* EXERCISE DIRECTIONS: Your answer should consist of the lines below that hold the word "article".

Saved entries
-- -- --

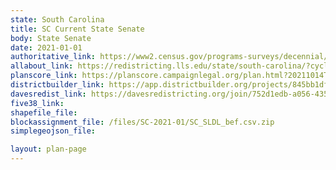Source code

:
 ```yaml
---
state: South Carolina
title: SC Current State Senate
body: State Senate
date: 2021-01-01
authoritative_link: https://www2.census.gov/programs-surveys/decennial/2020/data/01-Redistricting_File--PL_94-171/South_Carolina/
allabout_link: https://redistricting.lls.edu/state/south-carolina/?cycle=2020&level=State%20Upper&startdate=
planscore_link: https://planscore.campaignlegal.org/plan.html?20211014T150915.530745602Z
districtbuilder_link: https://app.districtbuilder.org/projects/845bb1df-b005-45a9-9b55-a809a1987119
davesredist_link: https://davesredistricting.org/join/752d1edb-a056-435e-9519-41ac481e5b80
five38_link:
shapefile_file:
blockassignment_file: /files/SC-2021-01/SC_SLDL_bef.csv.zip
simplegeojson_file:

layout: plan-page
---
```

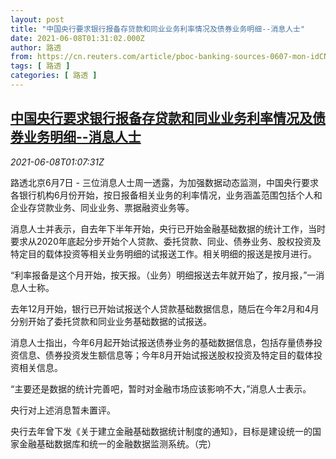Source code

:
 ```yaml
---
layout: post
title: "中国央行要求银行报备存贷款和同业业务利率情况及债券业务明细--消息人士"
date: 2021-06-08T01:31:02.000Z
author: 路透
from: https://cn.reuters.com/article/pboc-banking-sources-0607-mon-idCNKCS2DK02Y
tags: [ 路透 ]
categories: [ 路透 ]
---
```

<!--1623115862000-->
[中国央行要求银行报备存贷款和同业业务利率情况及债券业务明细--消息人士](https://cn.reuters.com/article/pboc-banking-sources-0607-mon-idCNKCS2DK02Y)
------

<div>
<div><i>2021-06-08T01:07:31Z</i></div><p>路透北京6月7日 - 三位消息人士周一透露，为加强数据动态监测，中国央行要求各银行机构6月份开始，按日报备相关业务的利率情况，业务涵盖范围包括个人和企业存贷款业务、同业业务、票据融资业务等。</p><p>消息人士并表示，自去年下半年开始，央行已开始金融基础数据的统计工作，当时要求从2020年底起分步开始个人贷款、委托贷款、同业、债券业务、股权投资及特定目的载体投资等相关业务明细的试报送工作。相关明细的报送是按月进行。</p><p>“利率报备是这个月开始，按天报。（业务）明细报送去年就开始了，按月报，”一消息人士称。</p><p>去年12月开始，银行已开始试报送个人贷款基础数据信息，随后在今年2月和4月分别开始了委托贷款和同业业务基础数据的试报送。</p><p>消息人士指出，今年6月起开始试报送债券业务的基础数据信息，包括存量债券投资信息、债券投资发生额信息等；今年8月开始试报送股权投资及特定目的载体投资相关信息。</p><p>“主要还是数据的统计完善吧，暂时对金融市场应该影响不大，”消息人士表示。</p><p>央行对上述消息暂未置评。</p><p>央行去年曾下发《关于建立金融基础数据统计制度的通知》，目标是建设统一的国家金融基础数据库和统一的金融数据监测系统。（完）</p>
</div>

-- -- --

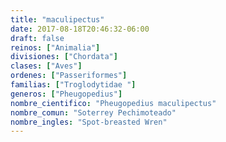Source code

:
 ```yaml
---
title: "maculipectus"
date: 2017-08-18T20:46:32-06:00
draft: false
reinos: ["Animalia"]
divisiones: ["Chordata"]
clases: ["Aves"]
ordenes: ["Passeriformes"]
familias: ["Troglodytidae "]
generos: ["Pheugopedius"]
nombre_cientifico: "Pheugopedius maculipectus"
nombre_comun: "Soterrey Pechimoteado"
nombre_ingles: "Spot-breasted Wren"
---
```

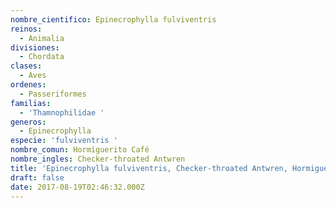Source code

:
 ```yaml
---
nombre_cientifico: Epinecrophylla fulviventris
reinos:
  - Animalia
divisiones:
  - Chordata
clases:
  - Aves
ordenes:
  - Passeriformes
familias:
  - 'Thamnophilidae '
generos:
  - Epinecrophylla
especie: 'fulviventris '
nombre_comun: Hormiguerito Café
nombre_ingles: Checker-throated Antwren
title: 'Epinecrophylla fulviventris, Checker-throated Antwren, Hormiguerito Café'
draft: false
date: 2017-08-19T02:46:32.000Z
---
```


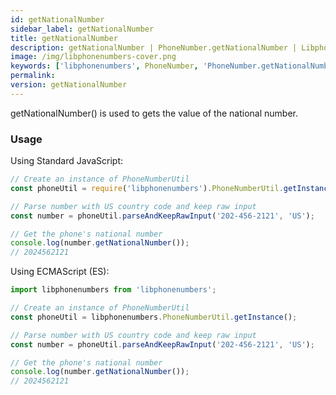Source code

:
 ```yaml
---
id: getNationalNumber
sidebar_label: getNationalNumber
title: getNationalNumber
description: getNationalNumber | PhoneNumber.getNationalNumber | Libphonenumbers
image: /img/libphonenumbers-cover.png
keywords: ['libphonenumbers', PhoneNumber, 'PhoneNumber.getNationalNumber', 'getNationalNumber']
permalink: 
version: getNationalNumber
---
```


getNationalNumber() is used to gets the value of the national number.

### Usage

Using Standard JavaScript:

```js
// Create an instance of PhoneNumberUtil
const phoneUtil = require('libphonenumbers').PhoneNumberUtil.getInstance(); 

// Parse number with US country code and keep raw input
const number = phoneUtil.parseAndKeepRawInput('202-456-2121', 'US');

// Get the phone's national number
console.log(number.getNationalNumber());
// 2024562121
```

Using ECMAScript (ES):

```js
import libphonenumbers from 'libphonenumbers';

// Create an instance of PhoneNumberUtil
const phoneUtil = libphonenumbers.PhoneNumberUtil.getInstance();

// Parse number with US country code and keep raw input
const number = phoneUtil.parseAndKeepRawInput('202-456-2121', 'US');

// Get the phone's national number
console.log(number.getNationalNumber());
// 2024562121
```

-- -- --

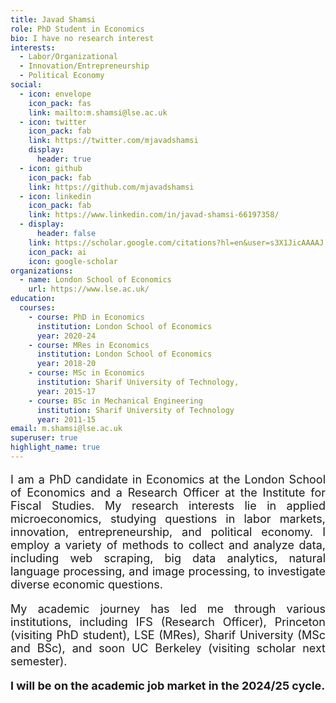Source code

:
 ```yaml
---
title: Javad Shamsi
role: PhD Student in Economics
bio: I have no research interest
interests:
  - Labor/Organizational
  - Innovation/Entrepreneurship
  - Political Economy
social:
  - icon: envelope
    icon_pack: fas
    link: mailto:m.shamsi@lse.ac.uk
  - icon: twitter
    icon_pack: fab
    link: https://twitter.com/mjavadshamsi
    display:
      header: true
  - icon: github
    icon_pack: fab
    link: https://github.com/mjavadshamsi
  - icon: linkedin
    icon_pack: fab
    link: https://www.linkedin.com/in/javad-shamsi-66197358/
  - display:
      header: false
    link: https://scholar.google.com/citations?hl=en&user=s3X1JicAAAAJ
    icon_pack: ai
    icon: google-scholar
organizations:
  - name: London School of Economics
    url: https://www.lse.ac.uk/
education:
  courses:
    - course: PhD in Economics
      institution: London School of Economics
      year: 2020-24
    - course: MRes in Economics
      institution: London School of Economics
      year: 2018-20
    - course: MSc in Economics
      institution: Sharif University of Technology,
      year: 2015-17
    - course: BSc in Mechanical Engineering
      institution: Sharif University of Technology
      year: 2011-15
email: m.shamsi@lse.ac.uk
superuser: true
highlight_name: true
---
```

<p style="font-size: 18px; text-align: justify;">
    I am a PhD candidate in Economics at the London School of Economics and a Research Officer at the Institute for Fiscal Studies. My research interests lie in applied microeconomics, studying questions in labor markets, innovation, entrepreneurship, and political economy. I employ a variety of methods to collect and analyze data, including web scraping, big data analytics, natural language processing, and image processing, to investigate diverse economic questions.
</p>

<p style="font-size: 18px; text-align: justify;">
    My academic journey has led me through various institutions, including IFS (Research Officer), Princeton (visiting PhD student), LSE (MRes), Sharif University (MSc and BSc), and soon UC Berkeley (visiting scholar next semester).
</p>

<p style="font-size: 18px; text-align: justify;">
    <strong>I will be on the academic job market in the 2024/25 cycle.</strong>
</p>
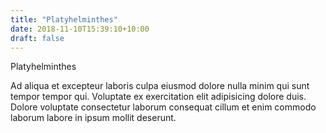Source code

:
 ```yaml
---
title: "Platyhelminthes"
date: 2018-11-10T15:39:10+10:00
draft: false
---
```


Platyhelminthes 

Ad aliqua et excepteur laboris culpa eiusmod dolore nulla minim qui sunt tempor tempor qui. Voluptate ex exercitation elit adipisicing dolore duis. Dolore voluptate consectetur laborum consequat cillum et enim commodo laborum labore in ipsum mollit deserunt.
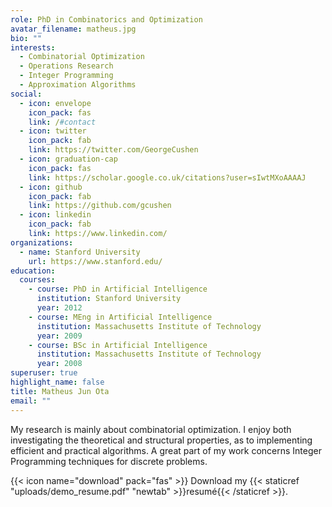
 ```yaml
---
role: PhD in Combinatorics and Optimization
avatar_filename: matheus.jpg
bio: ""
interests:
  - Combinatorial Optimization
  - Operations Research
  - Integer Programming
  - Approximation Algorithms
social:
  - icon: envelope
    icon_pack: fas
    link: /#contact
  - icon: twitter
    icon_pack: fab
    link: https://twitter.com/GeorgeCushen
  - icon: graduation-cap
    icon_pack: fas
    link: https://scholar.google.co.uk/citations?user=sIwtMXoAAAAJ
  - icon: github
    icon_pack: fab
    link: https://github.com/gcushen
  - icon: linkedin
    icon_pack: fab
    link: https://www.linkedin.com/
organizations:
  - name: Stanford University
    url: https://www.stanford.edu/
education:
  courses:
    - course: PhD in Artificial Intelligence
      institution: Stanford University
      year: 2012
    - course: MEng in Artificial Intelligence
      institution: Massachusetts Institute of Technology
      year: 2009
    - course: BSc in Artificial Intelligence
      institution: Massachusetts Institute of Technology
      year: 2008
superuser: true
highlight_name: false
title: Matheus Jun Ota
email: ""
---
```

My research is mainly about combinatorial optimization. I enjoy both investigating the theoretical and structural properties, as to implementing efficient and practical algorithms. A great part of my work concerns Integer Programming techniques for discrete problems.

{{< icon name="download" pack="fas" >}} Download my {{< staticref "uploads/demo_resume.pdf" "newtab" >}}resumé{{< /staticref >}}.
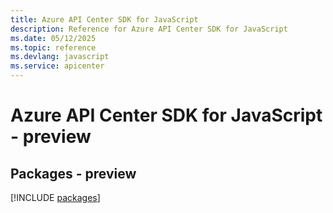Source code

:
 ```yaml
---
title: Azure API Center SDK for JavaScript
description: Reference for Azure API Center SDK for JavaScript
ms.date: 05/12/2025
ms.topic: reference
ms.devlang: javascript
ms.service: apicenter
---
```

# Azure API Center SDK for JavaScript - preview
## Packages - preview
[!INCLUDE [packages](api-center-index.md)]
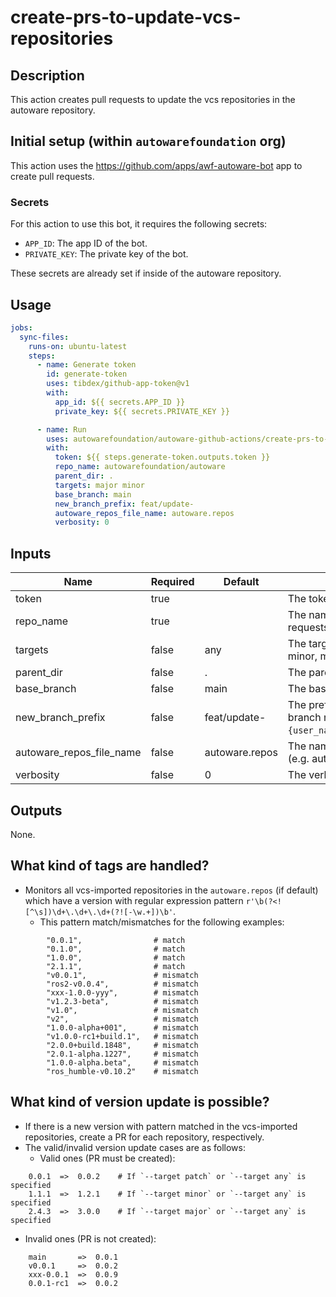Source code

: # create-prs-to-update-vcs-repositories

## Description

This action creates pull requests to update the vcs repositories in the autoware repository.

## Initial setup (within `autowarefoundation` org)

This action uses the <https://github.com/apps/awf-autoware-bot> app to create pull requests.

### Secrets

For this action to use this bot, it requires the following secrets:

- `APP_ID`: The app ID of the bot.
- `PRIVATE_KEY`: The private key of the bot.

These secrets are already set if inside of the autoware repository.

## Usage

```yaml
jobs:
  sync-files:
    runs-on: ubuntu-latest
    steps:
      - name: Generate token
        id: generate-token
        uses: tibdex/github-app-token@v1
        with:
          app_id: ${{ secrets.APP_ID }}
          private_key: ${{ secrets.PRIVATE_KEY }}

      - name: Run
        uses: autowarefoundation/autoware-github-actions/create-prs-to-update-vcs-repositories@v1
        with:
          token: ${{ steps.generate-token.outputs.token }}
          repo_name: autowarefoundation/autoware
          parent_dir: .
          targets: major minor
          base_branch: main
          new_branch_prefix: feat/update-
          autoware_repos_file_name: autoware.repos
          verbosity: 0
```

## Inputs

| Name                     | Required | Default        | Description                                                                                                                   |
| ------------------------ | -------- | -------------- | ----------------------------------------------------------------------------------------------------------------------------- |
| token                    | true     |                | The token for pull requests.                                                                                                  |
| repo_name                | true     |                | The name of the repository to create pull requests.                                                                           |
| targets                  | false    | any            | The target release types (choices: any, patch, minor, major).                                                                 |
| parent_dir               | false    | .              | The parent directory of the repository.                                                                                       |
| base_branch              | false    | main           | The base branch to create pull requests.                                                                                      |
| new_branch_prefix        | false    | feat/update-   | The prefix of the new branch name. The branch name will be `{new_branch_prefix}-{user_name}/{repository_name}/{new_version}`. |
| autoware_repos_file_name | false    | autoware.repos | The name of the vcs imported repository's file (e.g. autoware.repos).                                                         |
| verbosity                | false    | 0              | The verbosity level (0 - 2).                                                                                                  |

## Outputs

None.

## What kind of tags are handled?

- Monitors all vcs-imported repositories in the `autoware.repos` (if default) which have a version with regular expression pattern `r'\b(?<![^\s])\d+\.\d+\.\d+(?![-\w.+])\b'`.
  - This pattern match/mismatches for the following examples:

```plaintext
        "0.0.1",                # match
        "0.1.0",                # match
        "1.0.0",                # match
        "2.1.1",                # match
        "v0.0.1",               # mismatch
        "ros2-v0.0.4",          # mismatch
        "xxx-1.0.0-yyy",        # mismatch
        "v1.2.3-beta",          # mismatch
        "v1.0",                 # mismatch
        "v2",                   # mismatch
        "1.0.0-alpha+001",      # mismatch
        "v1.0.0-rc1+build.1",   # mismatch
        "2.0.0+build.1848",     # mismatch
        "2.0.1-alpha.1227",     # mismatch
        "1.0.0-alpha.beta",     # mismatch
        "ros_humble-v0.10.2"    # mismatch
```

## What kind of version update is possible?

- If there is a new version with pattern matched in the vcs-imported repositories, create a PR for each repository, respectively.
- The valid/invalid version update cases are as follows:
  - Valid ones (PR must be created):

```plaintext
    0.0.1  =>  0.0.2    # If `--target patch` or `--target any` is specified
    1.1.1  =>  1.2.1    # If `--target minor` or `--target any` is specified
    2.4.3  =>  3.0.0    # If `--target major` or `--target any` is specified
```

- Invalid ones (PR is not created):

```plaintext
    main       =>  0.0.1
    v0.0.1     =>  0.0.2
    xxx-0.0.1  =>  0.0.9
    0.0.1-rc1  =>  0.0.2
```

-- -- --

* REPLY:
from: https://cn.reuters.com/article/pboc-banking-sources-0607-mon-idCNKCS2DK02Y
[中国央行要求银行报备存贷款和同业业务利率情况及债券业务明细--消息人士](https://cn.reuters.com/article/pboc-banking-sources-0607-mon-idCNKCS2DK02Y)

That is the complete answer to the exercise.